Yıldız banktan kalktı ve hastaneye doğru ilerledi, bende suratımdaki gülümseme ile bir süre arkasından baktım.

Bu kız benim kilit vurduğum kalbimin kapılarını zorluyordu, eğer o kapı açılırsa neler olur? Ben nasıl olurum? Hiç birisini bilmiyorum işte bu yüzden kalbimden uzak dur Yıldız BOZKURT oradaki yaralar tekrardan kanamasın, böyle iyi işte.

 

 

Savaştan Devam

Tenimden güneşin sıcaklığını ve rüzgarın hafif esintisini hissediyordum, yavaş yavaş gözlerimi açtım ve kendimi çimenlerin üzerinde buldum. Burasının neresi olduğunu ve benim burda ne işim olduğunu anlamam uzun sürdü, arkamı döndüğümde bir ev gördüm iki katlı çok güzel bir evdi.
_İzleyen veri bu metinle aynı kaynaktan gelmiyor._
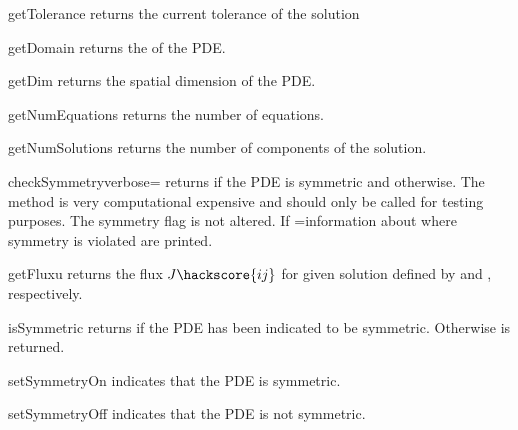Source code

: \begin{methoddesc}[LinearPDE]{getTolerance}{}
returns the current tolerance of the solution
\end{methoddesc}

\begin{methoddesc}[LinearPDE]{getDomain}{}
returns the \Domain of the PDE.
\end{methoddesc}

\begin{methoddesc}[LinearPDE]{getDim}{}
returns the spatial dimension of the PDE.
\end{methoddesc}

\begin{methoddesc}[LinearPDE]{getNumEquations}{}
returns the number of equations.
\end{methoddesc}

\begin{methoddesc}[LinearPDE]{getNumSolutions}{}
returns the number of components of the solution.
\end{methoddesc}

\begin{methoddesc}[LinearPDE]{checkSymmetry}{verbose=\False}
returns \True if the PDE is symmetric and \False otherwise. 
The method is very computational expensive and should only be 
called for testing purposes. The symmetry flag is not altered.
If =\True information about where symmetry is violated
are printed.
\end{methoddesc}

\begin{methoddesc}[LinearPDE]{getFlux}{u}
returns the flux $J\hackscore{ij}$  for given solution 
defined by  and , respectively.
\end{methoddesc}


\begin{methoddesc}[LinearPDE]{isSymmetric}{}
returns \True if the PDE has been indicated to be symmetric.
Otherwise \False is returned.
\end{methoddesc}

\begin{methoddesc}[LinearPDE]{setSymmetryOn}{}
indicates that the PDE is symmetric.
\end{methoddesc}

\begin{methoddesc}[LinearPDE]{setSymmetryOff}{}
indicates that the PDE is not symmetric.
\end{methoddesc}

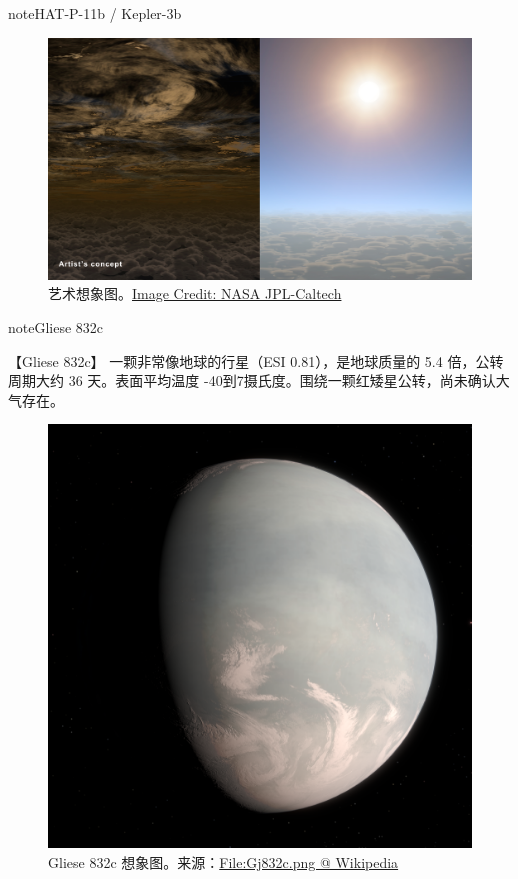 \documentclass[letterpaper,10pt,english]{sphinxmanual}
\begin{document}
\begin{notice}{note}{HAT-P-11b / Kepler-3b}
\begin{figure}[htbp]
\includegraphics{hat-p-11b-water.jpg}
\caption{艺术想象图。\href{http://www.nasa.gov/press/2014/september/nasa-telescopes-find-clear-skies-and-water-vapor-on-exoplanet/}{Image Credit: NASA JPL-Caltech}}\end{figure}
\end{notice}

\begin{notice}{note}{Gliese 832c}

【Gliese 832c】 一颗非常像地球的行星（ESI 0.81），是地球质量的 5.4 倍，公转周期大约 36 天。表面平均温度 -40到7摄氏度。围绕一颗红矮星公转，尚未确认大气存在。
\begin{figure}[htbp]
\centering
\capstart

\includegraphics{Gj832c.png}
\caption{Gliese 832c 想象图。来源：\href{https://en.wikipedia.org/wiki/File:Gj832c.png}{File:Gj832c.png @ Wikipedia}}\end{figure}
\end{notice}
\end{document}

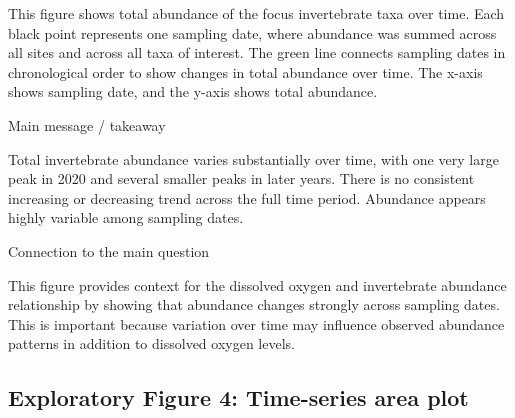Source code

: \documentclass[
  letterpaper,
  DIV=11,
  numbers=noendperiod]{scrartcl}
\begin{document}
This figure shows total abundance of the focus invertebrate taxa over
time. Each black point represents one sampling date, where abundance was
summed across all sites and across all taxa of interest. The green line
connects sampling dates in chronological order to show changes in total
abundance over time. The x-axis shows sampling date, and the y-axis
shows total abundance.

Main message / takeaway

Total invertebrate abundance varies substantially over time, with one
very large peak in 2020 and several smaller peaks in later years. There
is no consistent increasing or decreasing trend across the full time
period. Abundance appears highly variable among sampling dates.

Connection to the main question

This figure provides context for the dissolved oxygen and invertebrate
abundance relationship by showing that abundance changes strongly across
sampling dates. This is important because variation over time may
influence observed abundance patterns in addition to dissolved oxygen
levels.

\subsection{Exploratory Figure 4: Time-series area
plot}\label{exploratory-figure-4-time-series-area-plot}
\end{document}
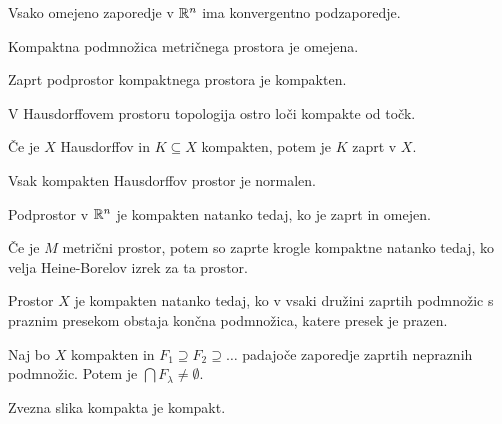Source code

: \begin{izrek}
    Vsako omejeno zaporedje v $\mathbb{R}^n$ ima konvergentno podzaporedje.
\end{izrek}

\begin{trditev}
    Kompaktna podmnožica metričnega prostora je omejena.
\end{trditev}

\begin{trditev}
    Zaprt podprostor kompaktnega prostora je kompakten.
\end{trditev}

\begin{trditev}
    V Hausdorffovem prostoru topologija ostro loči kompakte od točk.
\end{trditev}

\begin{trditev}
    Če je $X$ Hausdorffov in $K \subseteq X$ kompakten, potem je $K$ zaprt v $X$.
\end{trditev}

\begin{posledica}
    Vsak kompakten Hausdorffov prostor je normalen.
\end{posledica}

\begin{izrek}
    Podprostor v $\mathbb{R}^n$ je kompakten natanko tedaj, ko je zaprt in omejen.
\end{izrek}

\begin{opomba}
    Če je \(M\) metrični prostor, potem so zaprte krogle kompaktne natanko tedaj, ko velja Heine-Borelov izrek za ta prostor.
\end{opomba}

\begin{trditev}
    Prostor $X$ je kompakten natanko tedaj, ko v vsaki družini zaprtih podmnožic s praznim presekom obstaja končna podmnožica, katere presek je prazen.
\end{trditev}

\begin{izrek}
    Naj bo $X$ kompakten in $F_1 \supseteq F_2 \supseteq \ldots$ padajoče zaporedje zaprtih nepraznih podmnožic. Potem je $\bigcap F_\lambda \neq \emptyset$.
\end{izrek}

\newpage
\begin{izrek}
    Zvezna slika kompakta je kompakt.
\end{izrek}

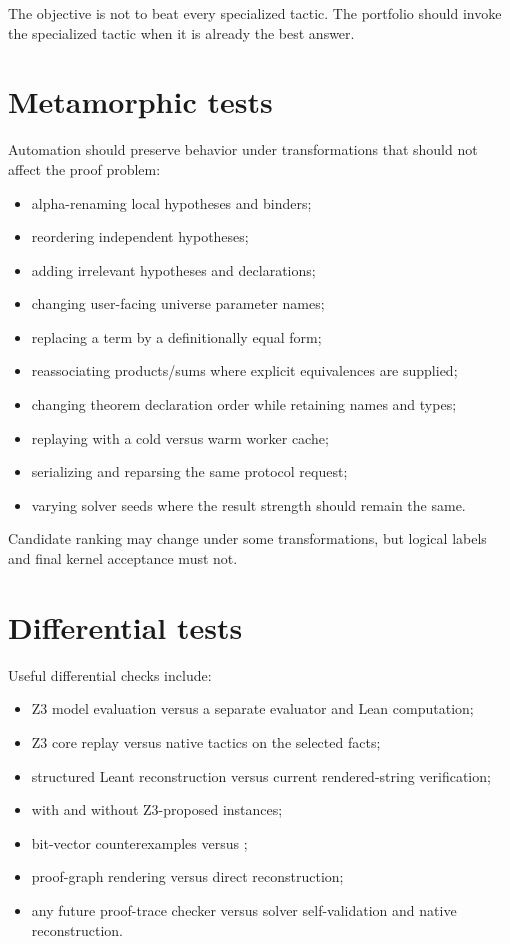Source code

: \documentclass[11pt,letterpaper,openany]{report}
\newcommand{\code}[1]{\texttt{\detokenize{#1}}}
\begin{document}
The objective is not to beat every specialized tactic. The portfolio should invoke the
specialized tactic when it is already the best answer.

\section{Metamorphic tests}

Automation should preserve behavior under transformations that should not affect the
proof problem:

\begin{itemize}
  \item alpha-renaming local hypotheses and binders;
  \item reordering independent hypotheses;
  \item adding irrelevant hypotheses and declarations;
  \item changing user-facing universe parameter names;
  \item replacing a term by a definitionally equal form;
  \item reassociating products/sums where explicit equivalences are supplied;
  \item changing theorem declaration order while retaining names and types;
  \item replaying with a cold versus warm worker cache;
  \item serializing and reparsing the same protocol request;
  \item varying solver seeds where the result strength should remain the same.
\end{itemize}

Candidate ranking may change under some transformations, but logical labels and final
kernel acceptance must not.

\section{Differential tests}

Useful differential checks include:

\begin{itemize}
  \item Z3 model evaluation versus a separate evaluator and Lean computation;
  \item Z3 core replay versus native tactics on the selected facts;
  \item structured Leant reconstruction versus current rendered-string verification;
  \item \code{grind} with and without Z3-proposed instances;
  \item bit-vector counterexamples versus \code{bv_decide};
  \item proof-graph rendering versus direct \code{Expr} reconstruction;
  \item any future proof-trace checker versus solver self-validation and native
        reconstruction.
\end{itemize}
\end{document}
Hemen ayağa kalktım ve oraya doğru ilerlemeye başladım, içeri girdiğimde kimse yoktu ama bahçeden sesler geliyordu bende oraya doğru ilerledim.

Bahçeye çıktığımda gördüklerim beni fazlası ile şaşırttı, herkes burdaydı bütün arkadaşlarım, yakınlarım hala neler olduğunu anlamamıştım, etrafa bakıyordum ki herkes bir anda alkışlamaya başladı.

Bende arkamı döndüğümde gelinlikli birisini gördüm, suratı kapalıydı görünmüyordu bu yüzden kim olduğunu göremedim, gelin yanıma geldi ve koluma dokundu.

Bakışlarımı kendi üzerime çevirdiğimde benimde üzerimde damatlık olduğunu gördüm, ne yani ben evleniyor muydum şimdi?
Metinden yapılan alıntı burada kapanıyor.